I had a quietly transforming realisation today.
I’ve been feeling exhausted lately- a combination of winter, work, wooing and wishing so hard for sunshine and summer and someone sexy to spring upon me. I’ve been out socializing a lot, which normally would help to energize me- I’m more an extrovert than an introvert, but only by a slight margin.
There’s something different about the way I approach relationships. I don’t just mean in being poly. Or in being singleish. I can’t quite articulate what it is because I am still figuring out what everyone else is doing that seems to be the same as everyone else, and yet- is different from my approach.
I go to poly community events and I meet all walks of people. There’s scientists, artists, business owners, dancers, intellectuals, writers, musicians. There’s folks who are sober, folks who indulge in social alcohol folks who trip out on acid at least once a week, and folks who use all other manner of substances you might find in any other subsection of human society. There are introverts and extroverts. There are party animals and home bodies. There are people who host or attend sex parties, there are Burners, there are Ravers, there are Tantric practitioners. With all this diversity, why do I find myself feeling so alone and isolated right now?
I’m seeking a community within my community. I desperately want to find more people like me.
I am spiritual.
I am sexy.
I am (mostly) sober from alcohol- and I think, were it not for the socialising aspect of it, I could give it up easily.

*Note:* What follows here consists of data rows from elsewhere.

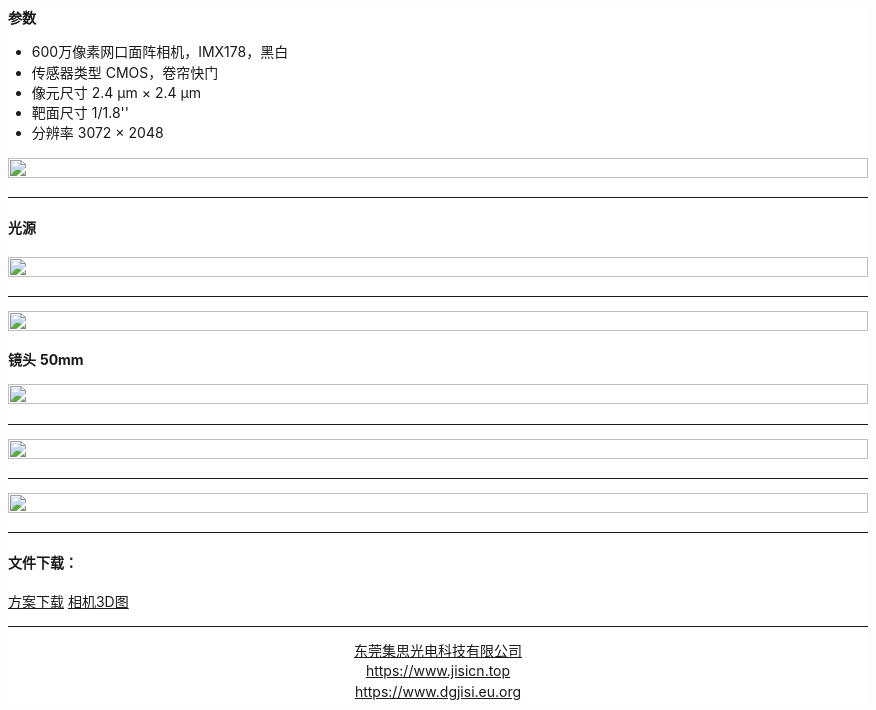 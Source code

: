 **参数**

-   600万像素网口面阵相机，IMX178，黑白
-   传感器类型 CMOS，卷帘快门
-   像元尺寸 2.4 μm × 2.4 μm
-   靶面尺寸 1/1.8''
-   分辨率 3072 × 2048

<div align="center">
    <img src="https://files.yuchi.eu.org:16443/tools/blog/%E5%9B%BE%E7%89%87/%E5%9B%BE%E7%BA%B8/MV-CA060-11GM.png" width="100%" height="100%"></img>
</div>

---

<div STYLE="page-break-after: always;"></div> 

#### 光源
<div align="center">
    <img src="https://files.yuchi.eu.org:16443/tools/blog/%E5%9B%BE%E7%89%87/%E5%9B%BE%E7%BA%B8/T6020.png" width="100%" height="100%"></img>
</div>

---

<div align="center"><img src="https://tc.jisicn.top/img/202305082138888.png" width="100%" height="60%"></img></div>

<div STYLE="page-break-after: always;"></div> 

**镜头**
**50mm**

<div align="center"><img src="https://tc.jisicn.top/img/202305082211396.png" width="100%" height="70%"></img></div>

---

<div align="center"><img src="https://tc.jisicn.top/img/JS_YX_022.jpg" width="100%" height="60%"></img>
</div>

---

<div STYLE="page-break-after: always;"></div> 

<div align="center"><img src="https://tc.jisicn.top/img/202304122151817.JPG" width="100%" height="50%"></img></div>

---

#### 文件下载：
[方案下载](https://jisi.lanzout.com/iEAFW2oi3j6d)  [相机3D图](https://jisi.lanzout.com/iPMxK2gwzj8d)

---

<center><a href="https://www.jisicn.top" target="_blank">东莞集思光电科技有限公司</a></center>
<center><a href="https://www.jisicn.top" target="_blank">https://www.jisicn.top</a></center>
<center><a href="Https://www.dgjisi.eu.org" target="_blank">https://www.dgjisi.eu.org</a></center>
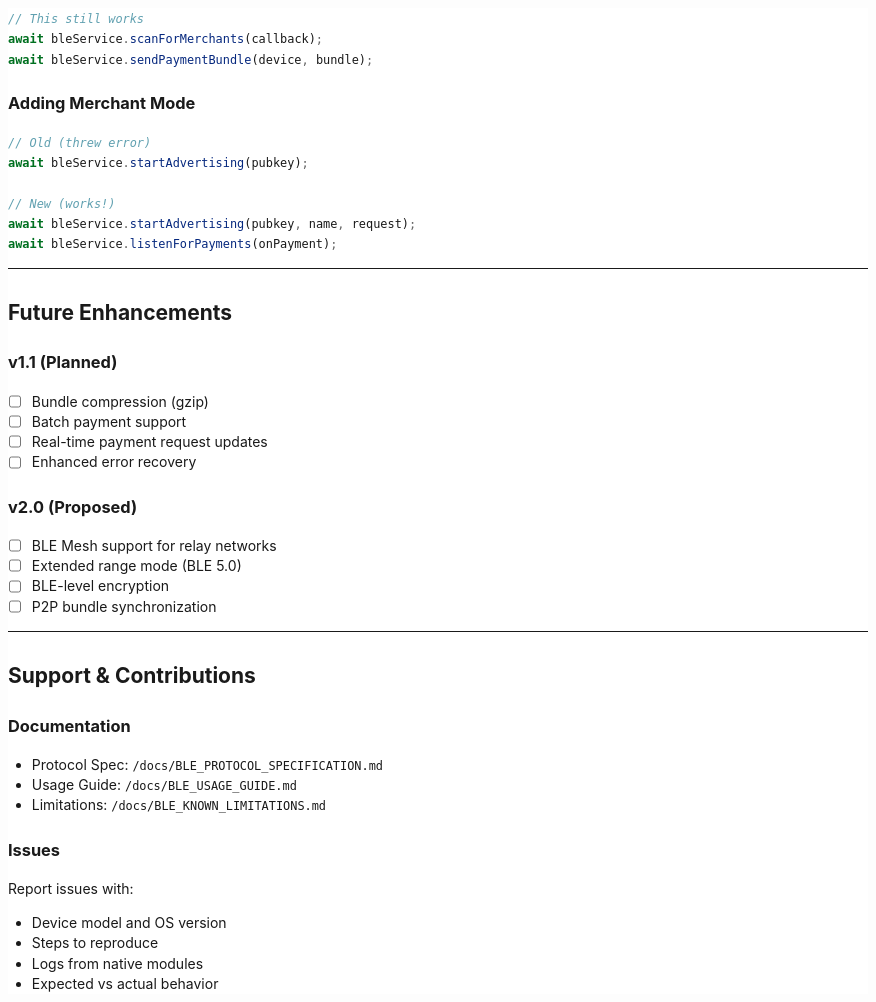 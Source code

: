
 ```typescript
// This still works
await bleService.scanForMerchants(callback);
await bleService.sendPaymentBundle(device, bundle);
```

### Adding Merchant Mode

```typescript
// Old (threw error)
await bleService.startAdvertising(pubkey);

// New (works!)
await bleService.startAdvertising(pubkey, name, request);
await bleService.listenForPayments(onPayment);
```

---

## Future Enhancements

### v1.1 (Planned)

- [ ] Bundle compression (gzip)
- [ ] Batch payment support
- [ ] Real-time payment request updates
- [ ] Enhanced error recovery

### v2.0 (Proposed)

- [ ] BLE Mesh support for relay networks
- [ ] Extended range mode (BLE 5.0)
- [ ] BLE-level encryption
- [ ] P2P bundle synchronization

---

## Support & Contributions

### Documentation

- Protocol Spec: `/docs/BLE_PROTOCOL_SPECIFICATION.md`
- Usage Guide: `/docs/BLE_USAGE_GUIDE.md`
- Limitations: `/docs/BLE_KNOWN_LIMITATIONS.md`

### Issues

Report issues with:
- Device model and OS version
- Steps to reproduce
- Logs from native modules
- Expected vs actual behavior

I find myself in the midst of a social shakeup. New wonderful people are entering my life, and introducing me to other new wonderful people, and I need to embrace this more. Maybe, I need to literally embrace them more too. In the incredibly complex interconnectedness that is the poly community, sometimes it can be hard to separate one social group from another since there truly is so much overlap, and I’ve perhaps been defaulting without examining who I am in all of this. What do I want to be around? Whom do I want to party with and what kind of energies do I want to bring into my life? I’m not going to meet new people I might resonate with sexually and spiritually if I am not spending time with like-minded peeps. I can handle psychedelics and soft drugs, even drinking if it isn’t an “I can’t socialise without this” kind of thing.
I realize that to some, this may make it sound like I am no fun at all. Au contraire. I am incredibly fun. Feed me good food, play some good music, give me space to move and dance… and, I think I’ve done enough with psychedelics that I am slightly high most of the time anyway as it is.
I would simply like to make more friends and spend more fun times with folks who are spiritual, sexy and sober. Please and thank you!